(Saved entries)
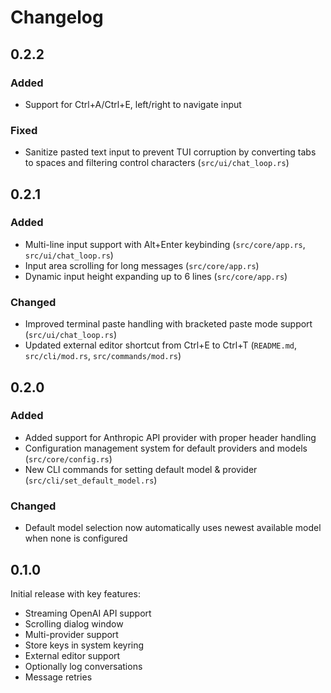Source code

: # Changelog

## 0.2.2

### Added
- Support for Ctrl+A/Ctrl+E, left/right to navigate input

### Fixed
- Sanitize pasted text input to prevent TUI corruption by converting tabs to spaces and filtering control characters (`src/ui/chat_loop.rs`)

## 0.2.1

### Added  
- Multi-line input support with Alt+Enter keybinding (`src/core/app.rs`, `src/ui/chat_loop.rs`)  
- Input area scrolling for long messages (`src/core/app.rs`)  
- Dynamic input height expanding up to 6 lines (`src/core/app.rs`)  

### Changed  
- Improved terminal paste handling with bracketed paste mode support (`src/ui/chat_loop.rs`)  
- Updated external editor shortcut from Ctrl+E to Ctrl+T (`README.md`, `src/cli/mod.rs`, `src/commands/mod.rs`)

## 0.2.0

### Added  

- Added support for Anthropic API provider with proper header handling  
- Configuration management system for default providers and models (`src/core/config.rs`)  
- New CLI commands for setting default model & provider (`src/cli/set_default_model.rs`)  

### Changed  
- Default model selection now automatically uses newest available model when none is configured  

## 0.1.0

Initial release with key features:
- Streaming OpenAI API support
- Scrolling dialog window
- Multi-provider support
- Store keys in system keyring
- External editor support
- Optionally log conversations
- Message retries
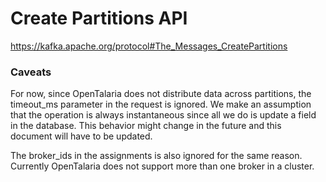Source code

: # Create Partitions API

https://kafka.apache.org/protocol#The_Messages_CreatePartitions

### Caveats
For now, since OpenTalaria does not distribute data across partitions, the timeout_ms parameter in the request is ignored. We make an assumption that the operation is always instantaneous since all we do is update a field in the database. This behavior might change in the future and this document will have to be updated.

The broker_ids in the assignments is also ignored for the same reason. Currently OpenTalaria does not support more than one broker in a cluster.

→ **Exercise requirements**: Write out the records shown above exactly, but do not include any images.

→ **Written solution**:
Source code

: # Changelog

## 0.2.2

### Added
- Support for Ctrl+A/Ctrl+E, left/right to navigate input

### Fixed
- Sanitize pasted text input to prevent TUI corruption by converting tabs to spaces and filtering control characters (`src/ui/chat_loop.rs`)

## 0.2.1

### Added  
- Multi-line input support with Alt+Enter keybinding (`src/core/app.rs`, `src/ui/chat_loop.rs`)  
- Input area scrolling for long messages (`src/core/app.rs`)  
- Dynamic input height expanding up to 6 lines (`src/core/app.rs`)  

### Changed  
- Improved terminal paste handling with bracketed paste mode support (`src/ui/chat_loop.rs`)  
- Updated external editor shortcut from Ctrl+E to Ctrl+T (`README.md`, `src/cli/mod.rs`, `src/commands/mod.rs`)

## 0.2.0

### Added  

- Added support for Anthropic API provider with proper header handling  
- Configuration management system for default providers and models (`src/core/config.rs`)  
- New CLI commands for setting default model & provider (`src/cli/set_default_model.rs`)  

### Changed  
- Default model selection now automatically uses newest available model when none is configured  

## 0.1.0

Initial release with key features:
- Streaming OpenAI API support
- Scrolling dialog window
- Multi-provider support
- Store keys in system keyring
- External editor support
- Optionally log conversations
- Message retries
Source code

: # Create Partitions API

https://kafka.apache.org/protocol#The_Messages_CreatePartitions

### Caveats
For now, since OpenTalaria does not distribute data across partitions, the timeout_ms parameter in the request is ignored. We make an assumption that the operation is always instantaneous since all we do is update a field in the database. This behavior might change in the future and this document will have to be updated.

The broker_ids in the assignments is also ignored for the same reason. Currently OpenTalaria does not support more than one broker in a cluster.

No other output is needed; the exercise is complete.